## [TASK DIRECTIONS]
Print the records below word for word, but leave out the pictures.

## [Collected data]
************

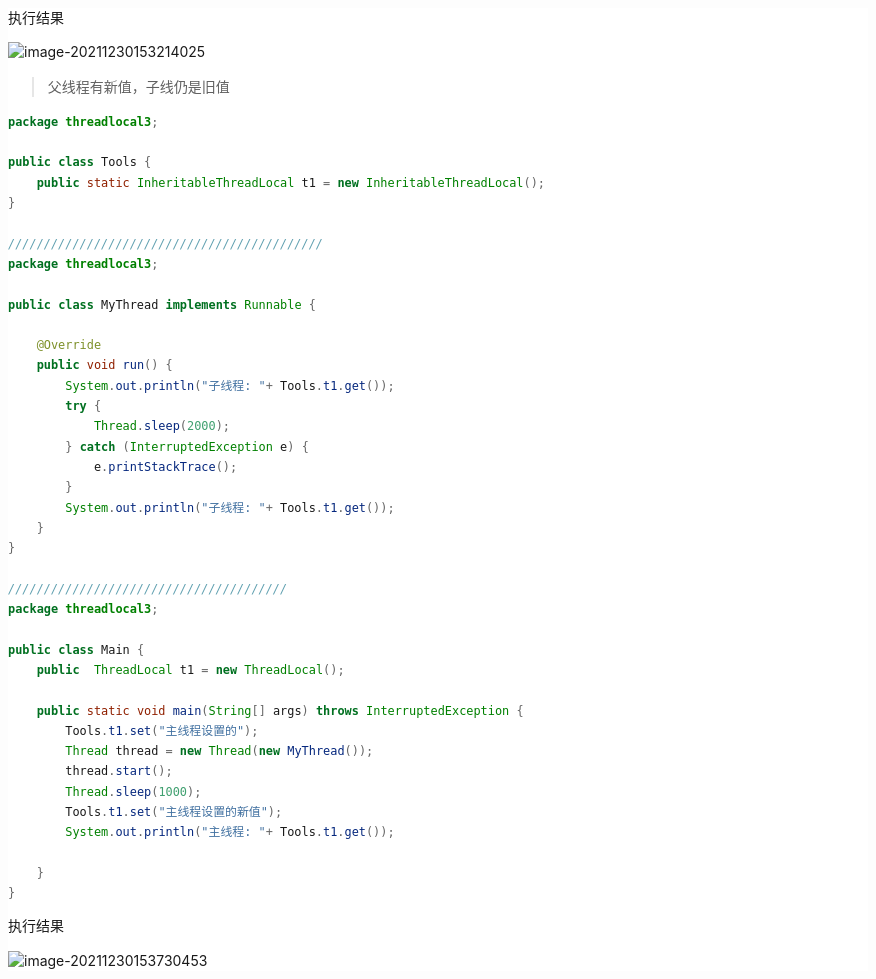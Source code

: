 执行结果

![image-20211230153214025](https://gitee.com/jiruixin/images/raw/master/images/image-20211230153214025.png)



>父线程有新值，子线仍是旧值

```java
package threadlocal3;

public class Tools {
    public static InheritableThreadLocal t1 = new InheritableThreadLocal();
}

////////////////////////////////////////////
package threadlocal3;

public class MyThread implements Runnable {

    @Override
    public void run() {
        System.out.println("子线程: "+ Tools.t1.get());
        try {
            Thread.sleep(2000);
        } catch (InterruptedException e) {
            e.printStackTrace();
        }
        System.out.println("子线程: "+ Tools.t1.get());
    }
}

///////////////////////////////////////
package threadlocal3;

public class Main {
    public  ThreadLocal t1 = new ThreadLocal();

    public static void main(String[] args) throws InterruptedException {
        Tools.t1.set("主线程设置的");
        Thread thread = new Thread(new MyThread());
        thread.start();
        Thread.sleep(1000);
        Tools.t1.set("主线程设置的新值");
        System.out.println("主线程: "+ Tools.t1.get());

    }
}

```

执行结果

![image-20211230153730453](https://gitee.com/jiruixin/images/raw/master/images/image-20211230153730453.png)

************

## [WRITTEN RESPONSE]
Source code

: 执行结果

![image-20211230153214025](https://gitee.com/jiruixin/images/raw/master/images/image-20211230153214025.png)



>父线程有新值，子线仍是旧值

```java
package threadlocal3;

public class Tools {
    public static InheritableThreadLocal t1 = new InheritableThreadLocal();
}

////////////////////////////////////////////
package threadlocal3;

public class MyThread implements Runnable {

    @Override
    public void run() {
        System.out.println("子线程: "+ Tools.t1.get());
        try {
            Thread.sleep(2000);
        } catch (InterruptedException e) {
            e.printStackTrace();
        }
        System.out.println("子线程: "+ Tools.t1.get());
    }
}

///////////////////////////////////////
package threadlocal3;

public class Main {
    public  ThreadLocal t1 = new ThreadLocal();

    public static void main(String[] args) throws InterruptedException {
        Tools.t1.set("主线程设置的");
        Thread thread = new Thread(new MyThread());
        thread.start();
        Thread.sleep(1000);
        Tools.t1.set("主线程设置的新值");
        System.out.println("主线程: "+ Tools.t1.get());

    }
}

```

执行结果

![image-20211230153730453](https://gitee.com/jiruixin/images/raw/master/images/image-20211230153730453.png)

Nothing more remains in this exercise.